** Document images with source code **
--*--

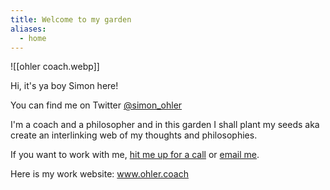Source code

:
 ```yaml
---
title: Welcome to my garden
aliases:
  - home
---
```

![[ohler coach.webp]]

Hi, it's ya boy Simon here!

You can find me on Twitter [@simon_ohler](twitter.com/simon_ohler)

I'm a coach and a philosopher and in this garden I shall plant my seeds aka create an interlinking web of my thoughts and philosophies.

If you want to work with me, [hit me up for a call](cal.com/simonohler) or [email me](mailto:simon@ohler.coach). 

Here is my work website: www.ohler.coach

--*--

** TASK GOAL **
Nothing but an exact repeat of the records, pictures excluded, belongs in the answer.

** ANSWER FOR THIS EXERCISE **
Source code

:
 ```yaml
---
title: Welcome to my garden
aliases:
  - home
---
```

![[ohler coach.webp]]

Hi, it's ya boy Simon here!

You can find me on Twitter [@simon_ohler](twitter.com/simon_ohler)

I'm a coach and a philosopher and in this garden I shall plant my seeds aka create an interlinking web of my thoughts and philosophies.

If you want to work with me, [hit me up for a call](cal.com/simonohler) or [email me](mailto:simon@ohler.coach). 

Here is my work website: www.ohler.coach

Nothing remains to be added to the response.